[Data excerpts]
—————

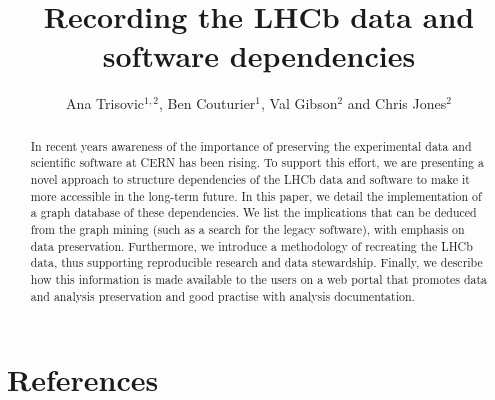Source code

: \documentclass[a4paper]{jpconf}
\providecommand{\keywords}[1]{\qquad\textbf{Keywords---} #1}
\begin{document}
\title{Recording the LHCb data and software dependencies }


\author{Ana Trisovic$^{1,2}$, Ben Couturier$^1$, Val Gibson$^2$ and  Chris Jones$^2$  }
\address{$^1$ CERN, Geneva, Switzerland}
\address{$^2$ University of Cambridge, Cambridge, the United Kingdom}

\begin{abstract}In recent years awareness of the importance of preserving the experimental data and scientific software at CERN has been rising. To support this effort, we are presenting a novel approach to structure dependencies of the LHCb data and software to make it more accessible in the long-term future. In this paper, we detail the implementation of a graph database of these dependencies. We list the implications that can be deduced from the graph mining (such as a search for the legacy software), with emphasis on data preservation. Furthermore, we introduce a methodology of recreating the LHCb data, thus supporting reproducible research and data stewardship. Finally, we describe how this information is made available to the users on a web portal that promotes data and analysis preservation and good practise with analysis documentation.
\end{abstract}

{













\section*{References}


}
\end{document}
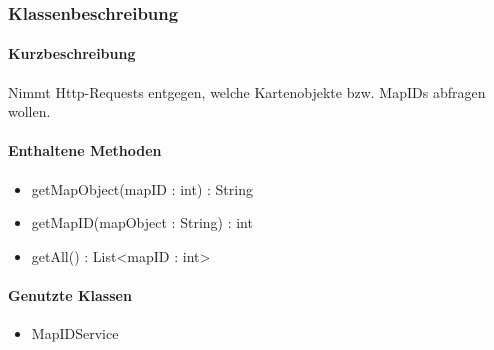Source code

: \subsubsection*{Klassenbeschreibung}%
\paragraph*{Kurzbeschreibung}
Nimmt Http-Requests entgegen, welche Kartenobjekte bzw. MapIDs abfragen wollen.
\paragraph*{Enthaltene Methoden}
\begin{itemize}
    \item getMapObject(mapID : int) : String
    \item getMapID(mapObject : String) : int
    \item getAll() : List<mapID : int>
\end{itemize}
\paragraph*{Genutzte Klassen}
\begin{itemize}
    \item MapIDService
\end{itemize}
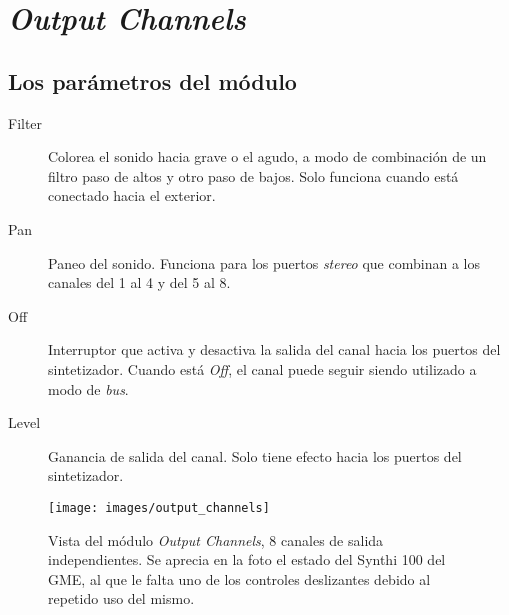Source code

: \section[Interfaz OSC]{\textit{Output Channels}}
\label{sec:output_channels}

\subsection{Los parámetros del módulo}

\begin{description}
	\item[Filter] Colorea el sonido hacia grave o el agudo, a modo de combinación de un filtro paso de altos y otro paso de bajos. Solo funciona cuando está conectado hacia el exterior.
	\item[Pan] Paneo del sonido. Funciona para los puertos \textit{stereo} que combinan a los canales del 1 al 4 y del 5 al 8.
	\item[Off] Interruptor que activa y desactiva la salida del canal hacia los puertos del sintetizador. Cuando está \textit{Off}, el canal puede seguir siendo utilizado a modo de \textit{bus}.
	\item[Level] Ganancia de salida del canal. Solo tiene efecto hacia los puertos del sintetizador.
\end{description}

\begin{figure}
	\centering
	\texttt{[image: images/output\_channels]}
	\caption[\textit{Output Channels}]{Vista del módulo \textit{Output Channels}, 8 canales de salida independientes. Se aprecia en la foto el estado del Synthi 100 del GME, al que le falta uno de los controles deslizantes debido al repetido uso del mismo.}
	\label{fig:output_channels}
\end{figure}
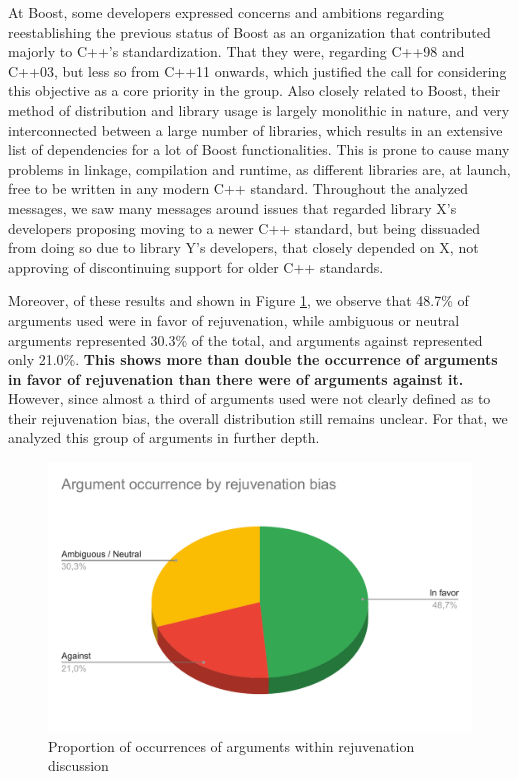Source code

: At Boost, some developers expressed concerns and ambitions regarding reestablishing the previous status of Boost as an organization that contributed majorly to C++'s standardization. That they were, regarding C++98 and C++03, but less so from C++11 onwards, which justified the call for considering this objective as a core priority in the group. Also closely related to Boost, their method of distribution and library usage is largely monolithic in nature, and very interconnected between a large number of libraries, which results in an extensive list of dependencies for a lot of Boost functionalities. This is prone to cause many problems in linkage, compilation and runtime, as different libraries are, at launch, free to be written in any modern C++ standard. Throughout the analyzed messages, we saw many messages around issues that regarded library X's developers proposing moving to a newer C++ standard, but being dissuaded from doing so due to library Y's developers, that closely depended on X, not approving of discontinuing support for older C++ standards.

Moreover, of these results and shown in Figure \ref{fig:arg_occurr}, we observe that 48.7\% of arguments used were in favor of rejuvenation, while ambiguous or neutral arguments represented 30.3\% of the total, and arguments against represented only 21.0\%. \textbf{This shows more than double the occurrence of arguments in favor of rejuvenation than there were of arguments against it.} However, since almost a third of arguments used were not clearly defined as to their rejuvenation bias, the overall distribution still remains unclear. For that, we analyzed this group of arguments in further depth.

\begin{figure}[h]
  \centering
  \includegraphics[width=\linewidth]{images/arg_occurr.pdf}
  \caption{Proportion of occurrences of arguments within rejuvenation discussion}
  \label{fig:arg_occurr}
\end{figure}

—————

§ **TASK TO COMPLETE**:
From the data above, state how many lines hold the string "software", and give the number without other words.

§ **TASK RESPONSE**:
2